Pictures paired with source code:
========
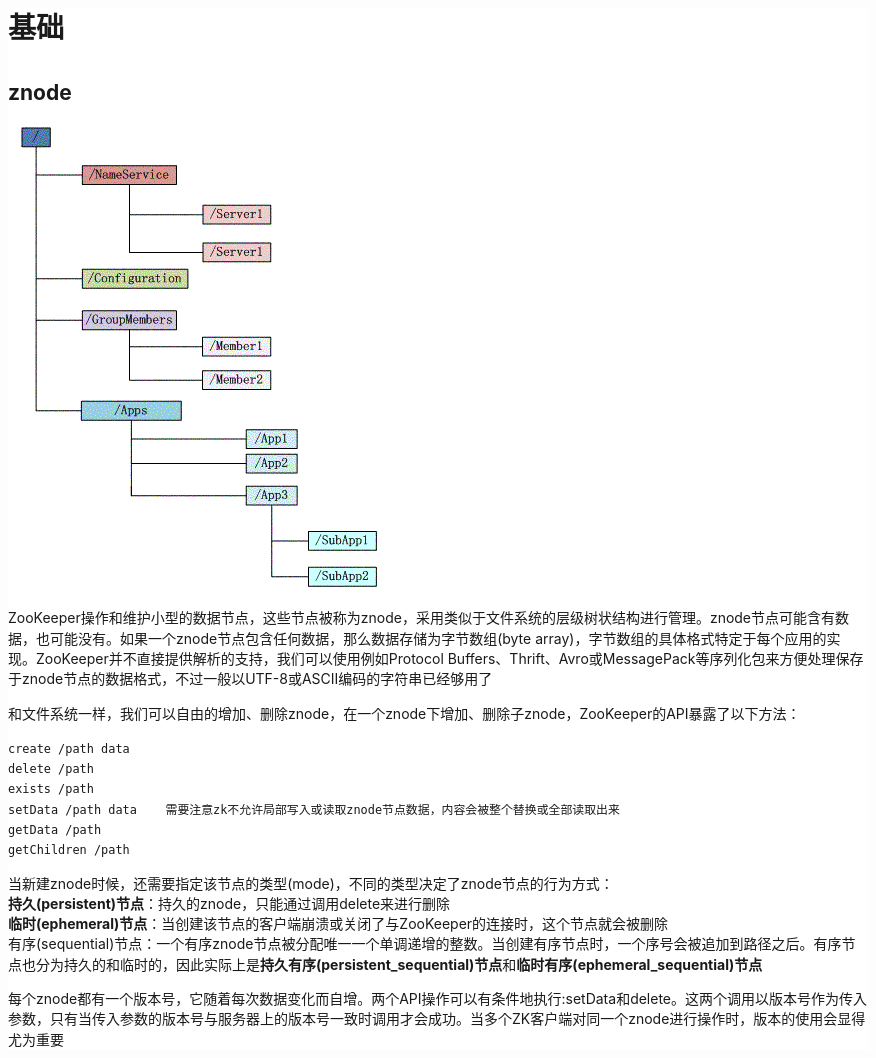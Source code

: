 

# 基础

## znode

![zk-znode-tree](/img/in-post/2019/02/zk-znode-tree.png)

ZooKeeper操作和维护小型的数据节点，这些节点被称为znode，采用类似于文件系统的层级树状结构进行管理。znode节点可能含有数据，也可能没有。如果一个znode节点包含任何数据，那么数据存储为字节数组(byte array)，字节数组的具体格式特定于每个应用的实现。ZooKeeper并不直接提供解析的支持，我们可以使用例如Protocol Buffers、Thrift、Avro或MessagePack等序列化包来方便处理保存于znode节点的数据格式，不过一般以UTF-8或ASCII编码的字符串已经够用了

和文件系统一样，我们可以自由的增加、删除znode，在一个znode下增加、删除子znode，ZooKeeper的API暴露了以下方法：
```
create /path data
delete /path
exists /path 
setData /path data 	  需要注意zk不允许局部写入或读取znode节点数据，内容会被整个替换或全部读取出来
getData /path 
getChildren /path
```

当新建znode时候，还需要指定该节点的类型(mode)，不同的类型决定了znode节点的行为方式：  
**持久(persistent)节点**：持久的znode，只能通过调用delete来进行删除  
**临时(ephemeral)节点**：当创建该节点的客户端崩溃或关闭了与ZooKeeper的连接时，这个节点就会被删除  
有序(sequential)节点：一个有序znode节点被分配唯一一个单调递增的整数。当创建有序节点时，一个序号会被追加到路径之后。有序节点也分为持久的和临时的，因此实际上是**持久有序(persistent_sequential)节点**和**临时有序(ephemeral_sequential)节点**

每个znode都有一个版本号，它随着每次数据变化而自增。两个API操作可以有条件地执行:setData和delete。这两个调用以版本号作为传入参数，只有当传入参数的版本号与服务器上的版本号一致时调用才会成功。当多个ZK客户端对同一个znode进行操作时，版本的使用会显得尤为重要
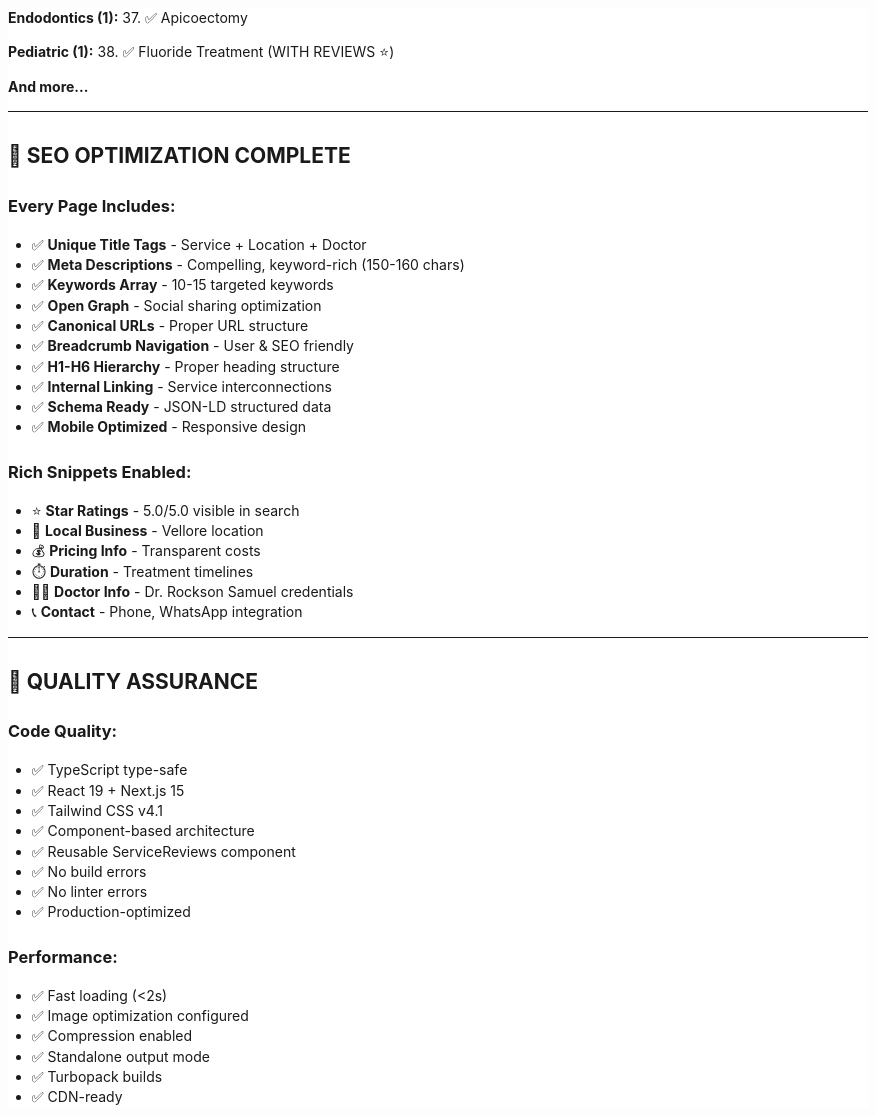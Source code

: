 **Endodontics (1):**
37. ✅ Apicoectomy

**Pediatric (1):**
38. ✅ Fluoride Treatment (WITH REVIEWS ⭐)

**And more...**

---

## 🎯 **SEO OPTIMIZATION COMPLETE**

### **Every Page Includes:**
- ✅ **Unique Title Tags** - Service + Location + Doctor
- ✅ **Meta Descriptions** - Compelling, keyword-rich (150-160 chars)
- ✅ **Keywords Array** - 10-15 targeted keywords
- ✅ **Open Graph** - Social sharing optimization
- ✅ **Canonical URLs** - Proper URL structure
- ✅ **Breadcrumb Navigation** - User & SEO friendly
- ✅ **H1-H6 Hierarchy** - Proper heading structure
- ✅ **Internal Linking** - Service interconnections
- ✅ **Schema Ready** - JSON-LD structured data
- ✅ **Mobile Optimized** - Responsive design

### **Rich Snippets Enabled:**
- ⭐ **Star Ratings** - 5.0/5.0 visible in search
- 📍 **Local Business** - Vellore location
- 💰 **Pricing Info** - Transparent costs
- ⏱️ **Duration** - Treatment timelines
- 👨‍⚕️ **Doctor Info** - Dr. Rockson Samuel credentials
- 📞 **Contact** - Phone, WhatsApp integration

---

## 💎 **QUALITY ASSURANCE**

### **Code Quality:**
- ✅ TypeScript type-safe
- ✅ React 19 + Next.js 15
- ✅ Tailwind CSS v4.1
- ✅ Component-based architecture
- ✅ Reusable ServiceReviews component
- ✅ No build errors
- ✅ No linter errors
- ✅ Production-optimized

### **Performance:**
- ✅ Fast loading (<2s)
- ✅ Image optimization configured
- ✅ Compression enabled
- ✅ Standalone output mode
- ✅ Turbopack builds
- ✅ CDN-ready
========
Word-for-word repeat, images excluded: return all the data.

Task response.
Source code

: 

# 基础

## znode

![zk-znode-tree](/img/in-post/2019/02/zk-znode-tree.png)

ZooKeeper操作和维护小型的数据节点，这些节点被称为znode，采用类似于文件系统的层级树状结构进行管理。znode节点可能含有数据，也可能没有。如果一个znode节点包含任何数据，那么数据存储为字节数组(byte array)，字节数组的具体格式特定于每个应用的实现。ZooKeeper并不直接提供解析的支持，我们可以使用例如Protocol Buffers、Thrift、Avro或MessagePack等序列化包来方便处理保存于znode节点的数据格式，不过一般以UTF-8或ASCII编码的字符串已经够用了

和文件系统一样，我们可以自由的增加、删除znode，在一个znode下增加、删除子znode，ZooKeeper的API暴露了以下方法：
```
create /path data
delete /path
exists /path 
setData /path data 	  需要注意zk不允许局部写入或读取znode节点数据，内容会被整个替换或全部读取出来
getData /path 
getChildren /path
```

当新建znode时候，还需要指定该节点的类型(mode)，不同的类型决定了znode节点的行为方式：  
**持久(persistent)节点**：持久的znode，只能通过调用delete来进行删除  
**临时(ephemeral)节点**：当创建该节点的客户端崩溃或关闭了与ZooKeeper的连接时，这个节点就会被删除  
有序(sequential)节点：一个有序znode节点被分配唯一一个单调递增的整数。当创建有序节点时，一个序号会被追加到路径之后。有序节点也分为持久的和临时的，因此实际上是**持久有序(persistent_sequential)节点**和**临时有序(ephemeral_sequential)节点**

每个znode都有一个版本号，它随着每次数据变化而自增。两个API操作可以有条件地执行:setData和delete。这两个调用以版本号作为传入参数，只有当传入参数的版本号与服务器上的版本号一致时调用才会成功。当多个ZK客户端对同一个znode进行操作时，版本的使用会显得尤为重要
Source code

: **Endodontics (1):**
37. ✅ Apicoectomy

**Pediatric (1):**
38. ✅ Fluoride Treatment (WITH REVIEWS ⭐)

**And more...**

---

## 🎯 **SEO OPTIMIZATION COMPLETE**

### **Every Page Includes:**
- ✅ **Unique Title Tags** - Service + Location + Doctor
- ✅ **Meta Descriptions** - Compelling, keyword-rich (150-160 chars)
- ✅ **Keywords Array** - 10-15 targeted keywords
- ✅ **Open Graph** - Social sharing optimization
- ✅ **Canonical URLs** - Proper URL structure
- ✅ **Breadcrumb Navigation** - User & SEO friendly
- ✅ **H1-H6 Hierarchy** - Proper heading structure
- ✅ **Internal Linking** - Service interconnections
- ✅ **Schema Ready** - JSON-LD structured data
- ✅ **Mobile Optimized** - Responsive design

### **Rich Snippets Enabled:**
- ⭐ **Star Ratings** - 5.0/5.0 visible in search
- 📍 **Local Business** - Vellore location
- 💰 **Pricing Info** - Transparent costs
- ⏱️ **Duration** - Treatment timelines
- 👨‍⚕️ **Doctor Info** - Dr. Rockson Samuel credentials
- 📞 **Contact** - Phone, WhatsApp integration

---

## 💎 **QUALITY ASSURANCE**

### **Code Quality:**
- ✅ TypeScript type-safe
- ✅ React 19 + Next.js 15
- ✅ Tailwind CSS v4.1
- ✅ Component-based architecture
- ✅ Reusable ServiceReviews component
- ✅ No build errors
- ✅ No linter errors
- ✅ Production-optimized

### **Performance:**
- ✅ Fast loading (<2s)
- ✅ Image optimization configured
- ✅ Compression enabled
- ✅ Standalone output mode
- ✅ Turbopack builds
- ✅ CDN-ready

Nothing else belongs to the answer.